** Opening Records for the exercise block **

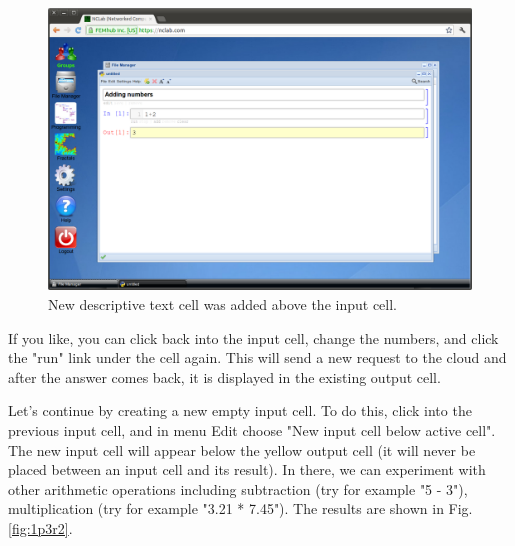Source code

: \documentclass[article,A4,12pt]{llncs}
\begin{document}
\newpage
\begin{figure}[!ht]
\begin{center}
\includegraphics[width=\textwidth]{img/1p3r.png}
\end{center}
\caption{New descriptive text cell was added above the input cell.}
\label{fig:1p3r}
\end{figure}
\noindent
\noindent
If you like, you can click back into the input cell, change 
the numbers, and click the "run" link under the cell again. 
This will send a new request to the cloud and after the answer 
comes back, it is displayed in the existing output 
cell. 

Let's continue by creating a new empty input cell. To do this, click
into the previous input cell, and in menu Edit choose "New input cell 
below active cell". The new input cell will appear below the yellow 
output cell (it will never be placed between an input cell and its 
result). In there, we can experiment with other arithmetic operations 
including subtraction (try for example "5 - 3"), multiplication 
(try for example "3.21 * 7.45"). The results are shown in Fig. \ref{fig:1p3r2}.
\end{document}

** Closing Records for the exercise block **

Beginning with the line that contains "descriptive text cell", output each line of the listing above through the last one, exactly and with nothing added.

* **Task output**:
\caption{New descriptive text cell was added above the input cell.}
\label{fig:1p3r}
\end{figure}
\noindent
\noindent
If you like, you can click back into the input cell, change 
the numbers, and click the "run" link under the cell again. 
This will send a new request to the cloud and after the answer 
comes back, it is displayed in the existing output 
cell. 

Let's continue by creating a new empty input cell. To do this, click
into the previous input cell, and in menu Edit choose "New input cell 
below active cell". The new input cell will appear below the yellow 
output cell (it will never be placed between an input cell and its 
result). In there, we can experiment with other arithmetic operations 
including subtraction (try for example "5 - 3"), multiplication 
(try for example "3.21 * 7.45"). The results are shown in Fig. \ref{fig:1p3r2}.
\end{document}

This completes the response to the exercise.